RECORD EXCERPTS section start

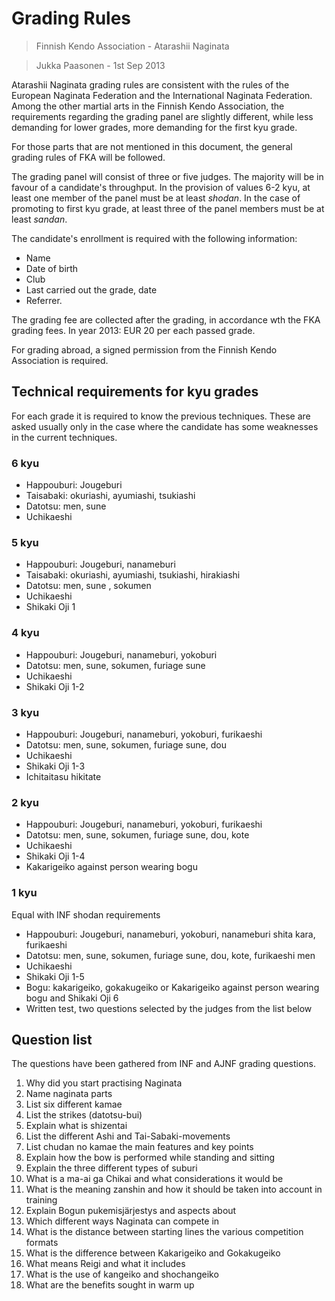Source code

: # Grading Rules

> Finnish Kendo Association - Atarashii Naginata

> Jukka Paasonen - 1st Sep 2013

Atarashii Naginata grading rules are consistent with the rules of the 
European Naginata Federation and the International Naginata Federation.
 Among the other martial arts in the Finnish Kendo Association, 
 the requirements regarding the grading panel are slightly different, 
 while less demanding for lower grades, more demanding for the first kyu grade.

For those parts that are not mentioned in this document, 
the general grading rules of FKA will be followed.

The grading panel will consist of three or five judges. 
The majority will be in favour of a candidate's throughput. 
In the provision of values 6-2 kyu, 
at least one member of the panel must be at least _shodan_. 
In the case of promoting to first kyu grade, 
at least three of the panel members must be at least _sandan_.

The candidate's enrollment is required with the following information:

* Name
* Date of birth
* Club
* Last carried out the grade, date
* Referrer.

The grading fee are collected after the grading, in accordance wth the FKA grading fees. 
In year 2013: EUR 20 per each passed grade.

For grading abroad, a signed permission from the Finnish Kendo Association is required.

## Technical requirements for kyu grades

For each grade it is required to know the previous techniques. 
These are asked usually only in the case where the candidate has 
some weaknesses in the current techniques.

### 6 kyu

* Happouburi: Jougeburi
* Taisabaki: okuriashi, ayumiashi, tsukiashi
* Datotsu: men, sune
* Uchikaeshi

### 5 kyu

* Happouburi: Jougeburi, nanameburi
* Taisabaki: okuriashi, ayumiashi, tsukiashi, hirakiashi
* Datotsu: men, sune , sokumen
* Uchikaeshi
* Shikaki Oji 1

### 4 kyu

* Happouburi: Jougeburi, nanameburi, yokoburi
* Datotsu: men, sune, sokumen, furiage sune
* Uchikaeshi
* Shikaki Oji 1-2

### 3 kyu

* Happouburi: Jougeburi, nanameburi, yokoburi, furikaeshi
* Datotsu: men, sune, sokumen, furiage sune, dou
* Uchikaeshi
* Shikaki Oji 1-3
* Ichitaitasu hikitate

### 2 kyu

* Happouburi: Jougeburi, nanameburi, yokoburi, furikaeshi
* Datotsu: men, sune, sokumen, furiage sune, dou, kote
* Uchikaeshi
* Shikaki Oji 1-4
* Kakarigeiko against person wearing bogu

### 1 kyu

Equal with INF shodan requirements

* Happouburi: Jougeburi, nanameburi, yokoburi, nanameburi shita kara, furikaeshi
* Datotsu: men, sune, sokumen, furiage sune, dou, kote, furikaeshi men
* Uchikaeshi
* Shikaki Oji 1-5
* Bogu: kakarigeiko, gokakugeiko   or   Kakarigeiko against person wearing bogu and Shikaki Oji 6
* Written test, two questions selected by the judges from the list below


## Question list

The questions have been gathered from INF and AJNF grading questions.

1. Why did you start practising Naginata
1. Name naginata parts
1. List six different kamae
1. List the strikes (datotsu-bui)
1. Explain what is shizentai
1. List the different Ashi and Tai-Sabaki-movements
1. List chudan no kamae the main features and key points
1. Explain how the bow is performed while standing and sitting
1. Explain the three different types of suburi
1. What is a ma-ai ga Chikai and what considerations it would be
1. What is the meaning zanshin and how it should be taken into account in training
1. Explain Bogun pukemisjärjestys and aspects about
1. Which different ways Naginata can compete in
1. What is the distance between starting lines the various competition formats
1. What is the difference between Kakarigeiko and Gokakugeiko
1. What means Reigi and what it includes
1. What is the use of kangeiko and shochangeiko
1. What are the benefits sought in warm up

RECORD EXCERPTS section end

## [ABOUT THIS TASK]
Scan the data above and copy each line containing the word "three".

## [SOLUTION TO THE EXERCISE]
The grading panel will consist of three or five judges. 
at least three of the panel members must be at least _sandan_.
1. Explain the three different types of suburi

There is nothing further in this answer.